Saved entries
[Start of section]

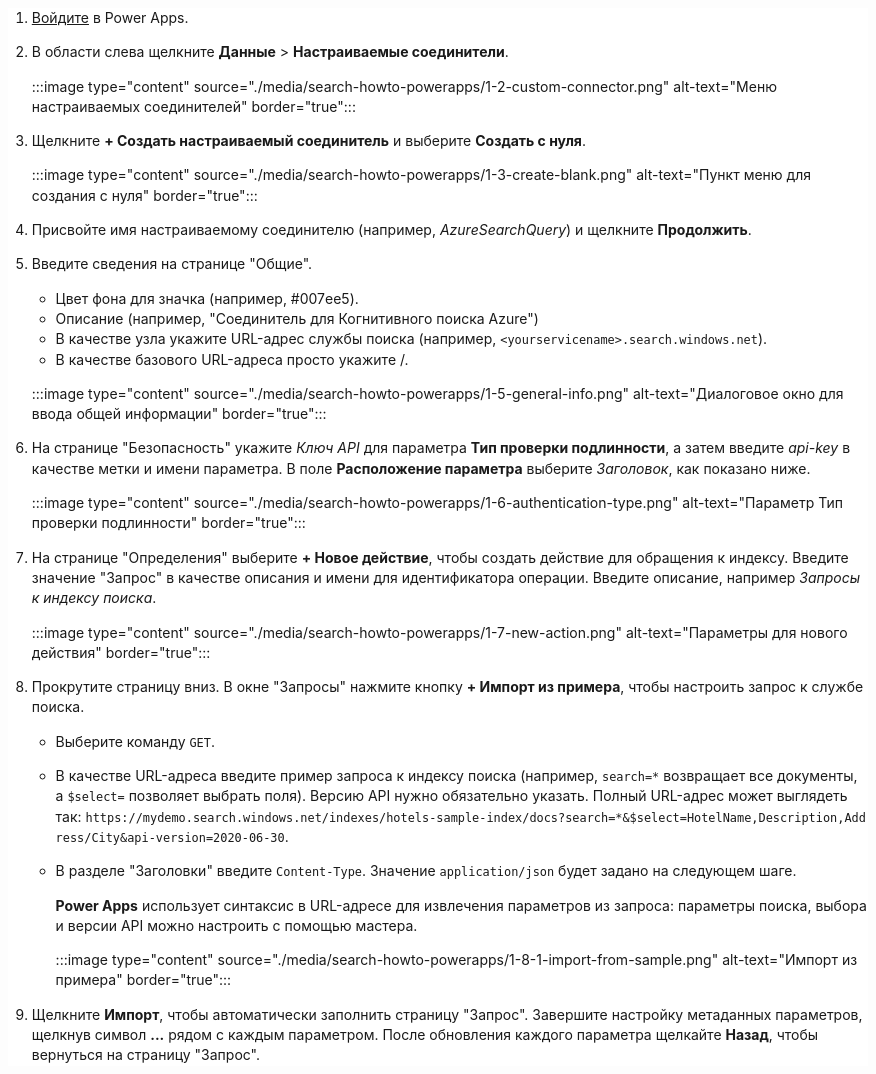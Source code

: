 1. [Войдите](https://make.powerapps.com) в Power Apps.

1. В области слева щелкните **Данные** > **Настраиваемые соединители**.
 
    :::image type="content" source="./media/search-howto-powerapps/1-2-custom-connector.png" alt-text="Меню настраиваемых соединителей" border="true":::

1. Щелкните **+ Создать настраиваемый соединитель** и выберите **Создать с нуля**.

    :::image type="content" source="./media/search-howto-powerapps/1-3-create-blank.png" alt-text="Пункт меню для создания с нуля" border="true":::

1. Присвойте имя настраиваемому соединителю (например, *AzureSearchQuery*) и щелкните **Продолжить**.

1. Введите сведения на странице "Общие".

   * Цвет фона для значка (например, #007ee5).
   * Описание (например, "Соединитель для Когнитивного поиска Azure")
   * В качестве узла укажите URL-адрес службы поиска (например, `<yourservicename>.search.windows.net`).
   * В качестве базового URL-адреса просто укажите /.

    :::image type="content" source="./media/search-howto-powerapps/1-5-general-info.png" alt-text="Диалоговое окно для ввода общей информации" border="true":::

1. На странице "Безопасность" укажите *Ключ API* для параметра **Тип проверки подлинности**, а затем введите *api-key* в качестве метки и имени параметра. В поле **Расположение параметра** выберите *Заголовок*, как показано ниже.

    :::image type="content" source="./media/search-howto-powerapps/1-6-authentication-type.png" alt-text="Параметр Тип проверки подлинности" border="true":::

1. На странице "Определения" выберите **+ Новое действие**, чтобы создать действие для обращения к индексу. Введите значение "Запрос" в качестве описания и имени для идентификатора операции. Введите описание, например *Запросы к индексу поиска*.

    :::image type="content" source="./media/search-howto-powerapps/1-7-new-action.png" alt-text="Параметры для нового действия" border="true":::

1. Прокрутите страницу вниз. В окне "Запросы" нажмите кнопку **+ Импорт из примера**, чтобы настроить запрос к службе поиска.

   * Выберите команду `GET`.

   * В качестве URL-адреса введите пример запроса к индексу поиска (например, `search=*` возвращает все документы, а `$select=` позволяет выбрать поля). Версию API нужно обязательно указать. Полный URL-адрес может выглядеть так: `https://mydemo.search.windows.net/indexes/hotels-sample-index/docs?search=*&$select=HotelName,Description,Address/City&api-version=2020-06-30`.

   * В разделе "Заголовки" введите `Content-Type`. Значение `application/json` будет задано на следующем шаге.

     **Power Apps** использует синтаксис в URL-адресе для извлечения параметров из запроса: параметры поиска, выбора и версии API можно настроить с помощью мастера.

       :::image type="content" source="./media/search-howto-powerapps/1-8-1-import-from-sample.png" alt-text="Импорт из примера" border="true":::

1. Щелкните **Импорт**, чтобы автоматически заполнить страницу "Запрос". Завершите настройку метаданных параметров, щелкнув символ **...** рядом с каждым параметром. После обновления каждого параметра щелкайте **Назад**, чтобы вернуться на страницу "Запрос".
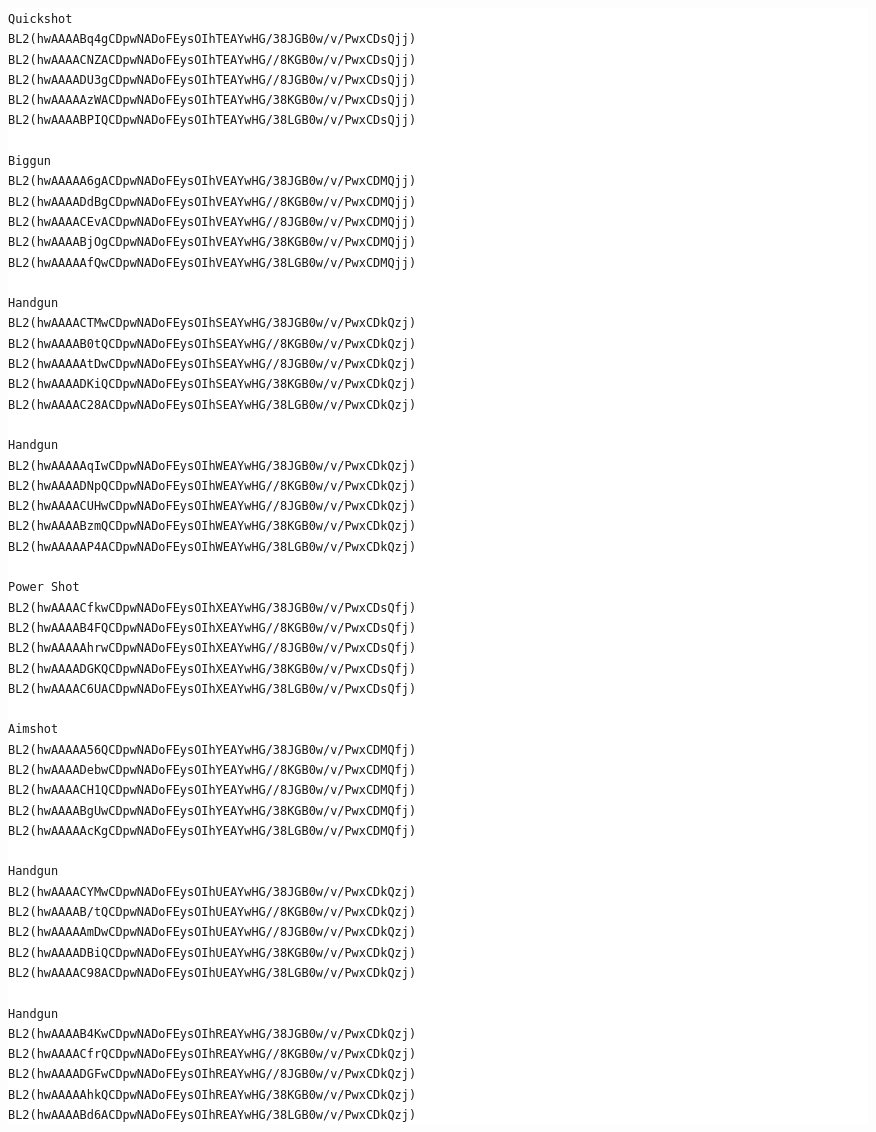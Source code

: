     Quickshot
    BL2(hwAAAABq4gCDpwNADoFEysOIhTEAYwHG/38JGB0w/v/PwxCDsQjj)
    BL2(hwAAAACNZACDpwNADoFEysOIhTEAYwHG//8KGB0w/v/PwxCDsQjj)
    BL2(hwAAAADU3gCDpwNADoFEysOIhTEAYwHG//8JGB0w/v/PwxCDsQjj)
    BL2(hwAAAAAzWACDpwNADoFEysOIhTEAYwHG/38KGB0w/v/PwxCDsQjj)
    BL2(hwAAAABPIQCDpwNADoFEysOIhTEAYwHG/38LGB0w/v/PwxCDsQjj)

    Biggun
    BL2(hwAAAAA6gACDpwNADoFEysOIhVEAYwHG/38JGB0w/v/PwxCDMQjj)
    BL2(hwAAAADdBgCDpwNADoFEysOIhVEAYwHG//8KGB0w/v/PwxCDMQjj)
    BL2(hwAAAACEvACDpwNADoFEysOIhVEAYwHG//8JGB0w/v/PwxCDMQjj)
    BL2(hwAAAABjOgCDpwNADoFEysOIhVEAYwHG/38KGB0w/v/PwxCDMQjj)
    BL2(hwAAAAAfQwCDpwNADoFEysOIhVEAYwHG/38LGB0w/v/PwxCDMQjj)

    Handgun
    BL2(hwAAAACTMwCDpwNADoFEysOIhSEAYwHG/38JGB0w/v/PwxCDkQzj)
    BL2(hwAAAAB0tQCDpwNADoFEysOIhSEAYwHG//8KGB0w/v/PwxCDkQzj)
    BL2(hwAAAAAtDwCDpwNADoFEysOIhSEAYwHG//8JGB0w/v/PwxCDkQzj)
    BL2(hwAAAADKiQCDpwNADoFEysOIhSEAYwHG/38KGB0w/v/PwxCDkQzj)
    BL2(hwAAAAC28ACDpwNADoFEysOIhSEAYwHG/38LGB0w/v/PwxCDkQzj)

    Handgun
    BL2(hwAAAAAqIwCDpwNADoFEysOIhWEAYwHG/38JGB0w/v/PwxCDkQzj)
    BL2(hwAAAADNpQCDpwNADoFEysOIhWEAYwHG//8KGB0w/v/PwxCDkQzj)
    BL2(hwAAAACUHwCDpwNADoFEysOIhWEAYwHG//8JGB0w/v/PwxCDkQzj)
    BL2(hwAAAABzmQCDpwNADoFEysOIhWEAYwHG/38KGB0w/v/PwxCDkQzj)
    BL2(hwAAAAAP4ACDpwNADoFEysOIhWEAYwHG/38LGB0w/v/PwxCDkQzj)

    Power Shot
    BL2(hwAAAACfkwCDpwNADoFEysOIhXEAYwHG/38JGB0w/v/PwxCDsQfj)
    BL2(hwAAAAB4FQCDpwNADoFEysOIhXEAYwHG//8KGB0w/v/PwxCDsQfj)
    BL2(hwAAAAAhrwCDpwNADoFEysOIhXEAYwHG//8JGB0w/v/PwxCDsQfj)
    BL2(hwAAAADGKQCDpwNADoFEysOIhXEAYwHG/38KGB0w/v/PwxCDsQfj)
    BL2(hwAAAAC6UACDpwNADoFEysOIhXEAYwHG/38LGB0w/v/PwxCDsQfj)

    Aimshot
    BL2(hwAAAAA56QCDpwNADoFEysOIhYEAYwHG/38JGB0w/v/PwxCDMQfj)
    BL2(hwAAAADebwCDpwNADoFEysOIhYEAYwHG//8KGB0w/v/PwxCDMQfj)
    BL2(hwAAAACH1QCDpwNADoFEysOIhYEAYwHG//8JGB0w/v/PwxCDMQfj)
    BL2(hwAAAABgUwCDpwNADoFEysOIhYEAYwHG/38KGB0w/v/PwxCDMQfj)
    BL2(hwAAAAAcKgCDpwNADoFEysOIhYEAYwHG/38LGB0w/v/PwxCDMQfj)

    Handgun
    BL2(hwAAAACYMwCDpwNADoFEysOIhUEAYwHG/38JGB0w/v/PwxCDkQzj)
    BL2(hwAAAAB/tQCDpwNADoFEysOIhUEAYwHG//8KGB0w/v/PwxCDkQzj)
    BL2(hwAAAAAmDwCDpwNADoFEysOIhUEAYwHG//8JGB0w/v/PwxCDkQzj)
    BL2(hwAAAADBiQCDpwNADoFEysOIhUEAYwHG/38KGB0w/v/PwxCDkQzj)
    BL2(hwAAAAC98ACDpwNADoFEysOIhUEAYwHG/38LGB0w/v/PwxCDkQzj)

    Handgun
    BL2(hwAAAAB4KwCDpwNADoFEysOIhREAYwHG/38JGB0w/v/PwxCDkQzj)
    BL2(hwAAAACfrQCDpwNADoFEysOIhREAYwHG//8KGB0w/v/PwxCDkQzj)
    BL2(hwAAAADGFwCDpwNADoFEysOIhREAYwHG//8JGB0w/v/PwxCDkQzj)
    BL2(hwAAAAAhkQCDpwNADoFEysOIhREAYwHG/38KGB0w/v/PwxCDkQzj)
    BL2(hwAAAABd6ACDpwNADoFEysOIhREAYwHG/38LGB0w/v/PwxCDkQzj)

[End of section]

→ **PROMPT**:
Without the pictures, write out the lines from the beginning of the entries through the line with "для Когнитивного поиска".

→ **SOLUTION BELOW**:
Source code

: 1. [Войдите](https://make.powerapps.com) в Power Apps.

1. В области слева щелкните **Данные** > **Настраиваемые соединители**.
 
    :::image type="content" source="./media/search-howto-powerapps/1-2-custom-connector.png" alt-text="Меню настраиваемых соединителей" border="true":::

1. Щелкните **+ Создать настраиваемый соединитель** и выберите **Создать с нуля**.

    :::image type="content" source="./media/search-howto-powerapps/1-3-create-blank.png" alt-text="Пункт меню для создания с нуля" border="true":::

1. Присвойте имя настраиваемому соединителю (например, *AzureSearchQuery*) и щелкните **Продолжить**.

1. Введите сведения на странице "Общие".

   * Цвет фона для значка (например, #007ee5).
   * Описание (например, "Соединитель для Когнитивного поиска Azure")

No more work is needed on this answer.